[Plain-text document sources]

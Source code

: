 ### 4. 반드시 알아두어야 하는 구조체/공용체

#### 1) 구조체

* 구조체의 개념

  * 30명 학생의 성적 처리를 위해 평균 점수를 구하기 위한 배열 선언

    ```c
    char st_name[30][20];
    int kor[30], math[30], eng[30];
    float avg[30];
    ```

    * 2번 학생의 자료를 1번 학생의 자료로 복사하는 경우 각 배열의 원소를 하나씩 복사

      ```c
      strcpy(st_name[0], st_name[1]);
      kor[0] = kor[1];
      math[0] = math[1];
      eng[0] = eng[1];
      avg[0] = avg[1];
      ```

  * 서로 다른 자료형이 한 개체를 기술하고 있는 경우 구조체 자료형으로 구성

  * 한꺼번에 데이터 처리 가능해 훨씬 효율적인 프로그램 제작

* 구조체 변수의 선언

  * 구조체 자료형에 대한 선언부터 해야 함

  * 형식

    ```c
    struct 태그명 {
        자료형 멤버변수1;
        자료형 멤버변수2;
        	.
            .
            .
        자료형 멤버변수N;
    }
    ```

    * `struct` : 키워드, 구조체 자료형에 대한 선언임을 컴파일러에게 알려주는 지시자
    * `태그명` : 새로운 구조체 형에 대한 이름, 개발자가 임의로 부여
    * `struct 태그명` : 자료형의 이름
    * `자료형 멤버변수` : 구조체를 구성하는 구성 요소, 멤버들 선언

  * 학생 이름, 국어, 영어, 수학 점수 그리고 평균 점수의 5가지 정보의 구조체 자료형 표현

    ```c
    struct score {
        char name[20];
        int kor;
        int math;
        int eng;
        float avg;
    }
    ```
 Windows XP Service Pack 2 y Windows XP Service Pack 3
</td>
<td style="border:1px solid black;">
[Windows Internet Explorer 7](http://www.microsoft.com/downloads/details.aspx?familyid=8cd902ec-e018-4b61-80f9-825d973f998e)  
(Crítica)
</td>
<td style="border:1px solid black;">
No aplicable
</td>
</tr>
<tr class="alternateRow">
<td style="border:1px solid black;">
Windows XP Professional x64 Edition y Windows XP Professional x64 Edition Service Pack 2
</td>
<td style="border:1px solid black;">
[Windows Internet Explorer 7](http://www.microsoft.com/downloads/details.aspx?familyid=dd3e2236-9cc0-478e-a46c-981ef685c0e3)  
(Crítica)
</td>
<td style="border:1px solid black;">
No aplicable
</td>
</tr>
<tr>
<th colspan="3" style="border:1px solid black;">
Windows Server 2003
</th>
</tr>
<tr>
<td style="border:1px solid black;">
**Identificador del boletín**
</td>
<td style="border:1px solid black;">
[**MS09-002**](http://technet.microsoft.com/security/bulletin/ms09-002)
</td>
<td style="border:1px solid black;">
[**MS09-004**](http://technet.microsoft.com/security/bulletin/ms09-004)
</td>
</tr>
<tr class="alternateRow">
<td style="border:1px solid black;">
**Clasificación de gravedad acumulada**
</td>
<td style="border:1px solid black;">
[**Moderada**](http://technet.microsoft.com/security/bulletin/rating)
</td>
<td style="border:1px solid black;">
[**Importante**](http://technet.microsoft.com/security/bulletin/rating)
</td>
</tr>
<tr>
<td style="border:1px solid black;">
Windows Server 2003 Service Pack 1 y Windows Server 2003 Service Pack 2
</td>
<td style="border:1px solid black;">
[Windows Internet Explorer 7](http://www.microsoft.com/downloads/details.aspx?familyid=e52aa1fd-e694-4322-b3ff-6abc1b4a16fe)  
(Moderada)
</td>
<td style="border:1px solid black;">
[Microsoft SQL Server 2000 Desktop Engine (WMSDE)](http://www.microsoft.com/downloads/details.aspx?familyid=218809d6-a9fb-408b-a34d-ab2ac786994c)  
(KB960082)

▶ **Task goal**: Count the lines above that contain "security", and give only the number.

▶ **Task answer**: 4